A short note on the startsWith function

The startsWith function comes with base R, and determines whether entries of an input start with a given prefix. (The endsWith function does the same thing but for suffixes.) The following code checks if each of “ant”, “banana” and “balloon” starts with “a”:

startsWith(c("ant", "banana", "balloon"), "a")

The second argument (the prefix to check) can also be a vector.
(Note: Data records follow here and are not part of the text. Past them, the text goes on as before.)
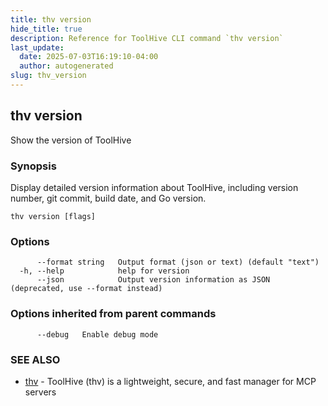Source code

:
 ```yaml
---
title: thv version
hide_title: true
description: Reference for ToolHive CLI command `thv version`
last_update:
  date: 2025-07-03T16:19:10-04:00
  author: autogenerated
slug: thv_version
---
```


## thv version

Show the version of ToolHive

### Synopsis

Display detailed version information about ToolHive, including version number, git commit, build date, and Go version.

```
thv version [flags]
```

### Options

```
      --format string   Output format (json or text) (default "text")
  -h, --help            help for version
      --json            Output version information as JSON (deprecated, use --format instead)
```

### Options inherited from parent commands

```
      --debug   Enable debug mode
```

### SEE ALSO

* [thv](thv.md)	 - ToolHive (thv) is a lightweight, secure, and fast manager for MCP servers


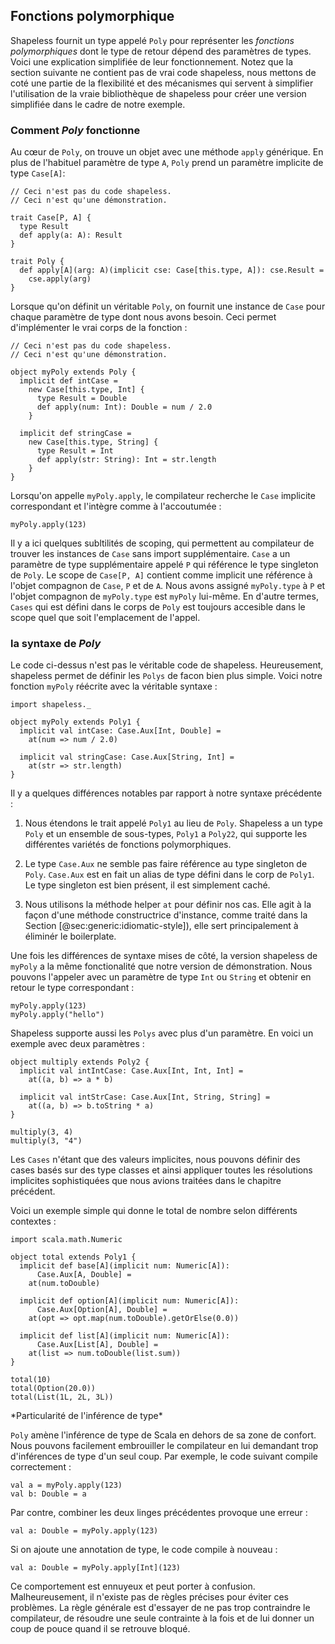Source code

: ## Fonctions polymorphique

Shapeless fournit un type appelé `Poly`
pour représenter les *fonctions polymorphiques*
dont le type de retour dépend des paramètres de types.
Voici une explication simplifiée de leur fonctionnement.
Notez que la section suivante ne contient pas de vrai code shapeless,
nous mettons de coté une partie de la flexibilité et des mécanismes qui servent à simplifier l'utilisation de la vraie bibliothèque de shapeless pour créer une version simplifiée dans le cadre de notre exemple.

### Comment *Poly* fonctionne

Au cœur de `Poly`, on trouve un objet avec une méthode `apply` générique.
En plus de l'habituel paramètre de type `A`,
`Poly` prend un paramètre implicite de type `Case[A]`:

```tut:book:silent
// Ceci n'est pas du code shapeless.
// Ceci n'est qu'une démonstration.

trait Case[P, A] {
  type Result
  def apply(a: A): Result
}

trait Poly {
  def apply[A](arg: A)(implicit cse: Case[this.type, A]): cse.Result =
    cse.apply(arg)
}
```

Lorsque qu'on définit un véritable `Poly`,
on fournit une instance de `Case` pour
chaque paramètre de type dont nous avons besoin.
Ceci permet d'implémenter le vrai corps de la fonction :

```tut:book:silent
// Ceci n'est pas du code shapeless.
// Ceci n'est qu'une démonstration.

object myPoly extends Poly {
  implicit def intCase =
    new Case[this.type, Int] {
      type Result = Double
      def apply(num: Int): Double = num / 2.0
    }

  implicit def stringCase =
    new Case[this.type, String] {
      type Result = Int
      def apply(str: String): Int = str.length
    }
}

```

Lorsqu'on appelle `myPoly.apply`,
le compilateur recherche le `Case` implicite correspondant
et l'intègre comme à l'accoutumée :

```tut:book
myPoly.apply(123)
```

Il y a ici quelques subltilités de scoping, qui permettent
au compilateur de trouver les instances de `Case` sans import supplémentaire.
`Case` a un paramètre de type supplémentaire appelé `P`
qui référence le type singleton de `Poly`.
Le scope de `Case[P, A]` contient comme implicit une référence
à l'objet compagnon de `Case`, `P` et de `A`.
Nous avons assigné  `myPoly.type` à `P` et
l'objet compagnon de  `myPoly.type` est `myPoly` lui-même.
En d'autre termes, `Cases` qui est défini dans le corps de `Poly`
est toujours accesible dans le scope quel que soit l'emplacement de l'appel.

### la syntaxe de *Poly*

Le code ci-dessus n'est pas le véritable code de shapeless.
Heureusement, shapeless permet de définir les `Polys` de facon bien plus simple.
Voici notre fonction `myPoly` réécrite avec la véritable syntaxe :

```tut:book:silent
import shapeless._

object myPoly extends Poly1 {
  implicit val intCase: Case.Aux[Int, Double] =
    at(num => num / 2.0)

  implicit val stringCase: Case.Aux[String, Int] =
    at(str => str.length)
}
```

Il y a quelques différences notables par rapport à notre syntaxe précédente :

 1. Nous étendons le trait appelé `Poly1` au lieu de `Poly`.
    Shapeless a un type `Poly` et un ensemble de sous-types,
    `Poly1` a `Poly22`, qui supporte les différentes variétés de fonctions polymorphiques.

 2. Le type `Case.Aux` ne semble pas faire
    référence au type singleton de `Poly`.
    `Case.Aux` est en fait un alias de type défini dans le corp de `Poly1`.
    Le type singleton est bien présent, il est simplement caché.

 3. Nous utilisons la méthode helper `at` pour définir nos cas.
    Elle agit à la façon d'une méthode constructrice d'instance,
    comme traité dans la Section [@sec:generic:idiomatic-style]),
    elle sert principalement à éliminér le boilerplate.

Une fois les différences de syntaxe mises de côté,
la version shapeless de `myPoly` a la même fonctionalité
que notre version de démonstration.
Nous pouvons l'appeler avec un paramètre de type `Int` ou `String` et
obtenir en retour le type correspondant :

```tut:book
myPoly.apply(123)
myPoly.apply("hello")
```

Shapeless supporte aussi les `Polys` avec plus d'un paramètre.
En voici un exemple avec deux paramètres :

```tut:book:silent
object multiply extends Poly2 {
  implicit val intIntCase: Case.Aux[Int, Int, Int] =
    at((a, b) => a * b)

  implicit val intStrCase: Case.Aux[Int, String, String] =
    at((a, b) => b.toString * a)
}
```

```tut:book
multiply(3, 4)
multiply(3, "4")
```

Les `Cases` n'étant que des valeurs implicites,
nous pouvons définir des cases basés sur des type classes
et ainsi appliquer toutes les résolutions implicites sophistiquées que
nous avions traitées dans le chapitre précédent.

Voici un exemple simple qui donne
le total de nombre selon différents contextes :

```tut:book:silent
import scala.math.Numeric

object total extends Poly1 {
  implicit def base[A](implicit num: Numeric[A]):
      Case.Aux[A, Double] =
    at(num.toDouble)

  implicit def option[A](implicit num: Numeric[A]):
      Case.Aux[Option[A], Double] =
    at(opt => opt.map(num.toDouble).getOrElse(0.0))

  implicit def list[A](implicit num: Numeric[A]):
      Case.Aux[List[A], Double] =
    at(list => num.toDouble(list.sum))
}
```

```tut:book
total(10)
total(Option(20.0))
total(List(1L, 2L, 3L))
```

<div class="callout callout-warning">
*Particularité de l'inférence de type*

`Poly` amène l'inférence de type de Scala en dehors de sa zone de confort.
Nous pouvons facilement embrouiller le compilateur en lui demandant trop d'inférences de type d'un seul coup.
Par exemple, le code suivant compile correctement :

```tut:book:silent
val a = myPoly.apply(123)
val b: Double = a
```
Par contre, combiner les deux linges précédentes provoque une erreur :

```tut:book:fail
val a: Double = myPoly.apply(123)
```

Si on ajoute une annotation de type, le code compile à nouveau :

```tut:book
val a: Double = myPoly.apply[Int](123)
```

Ce comportement est ennuyeux et peut porter à confusion.
Malheureusement, il n'existe pas de règles précises pour éviter ces problèmes.
La règle générale est d'essayer de ne pas trop contraindre le compilateur,
de résoudre une seule contrainte à la fois et de lui donner
un coup de pouce quand il se retrouve bloqué.
</div>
The code below checks if “ant” starts with “a” and if “ant” starts with “b”:

startsWith("ant", c("a", "b"))

Where things might get a bit unintuitive is when both arguments are vectors of length >1. Why do you think the line of code below returned the result it did?

startsWith(c("ant", "banana", "balloon"), c("a", "b"))

This makes sense when we look at the documentation for startsWith‘s return value:

A logical vector, of “common length” of x and prefix (or suffix), i.e., of the longer of the two lengths unless one of them is zero when the result is also of zero length. A shorter input is recycled to the output length.

startsWith(x, prefix) checks if x[i] starts with prefix[i] for each i. In our line of code above, the function checks if “ant” starts with “a” and “banana” starts with “b”. Since x had length greater than prefix, we “recycle” prefix and check if “balloon” starts with “a”.

If you want to check if each x[i] starts with any prefix[j] (with j possibly being different from i), we could do the following:

x <- c("ant", "banana", "balloon")
prefix <- c("a", "b")
has_prefix <- sapply(prefix, function(p) startsWith(x, p))
#          a     b
# [1,]  TRUE FALSE
# [2,] FALSE  TRUE
# [3,] FALSE  TRUE

apply(has_prefix, 1, any)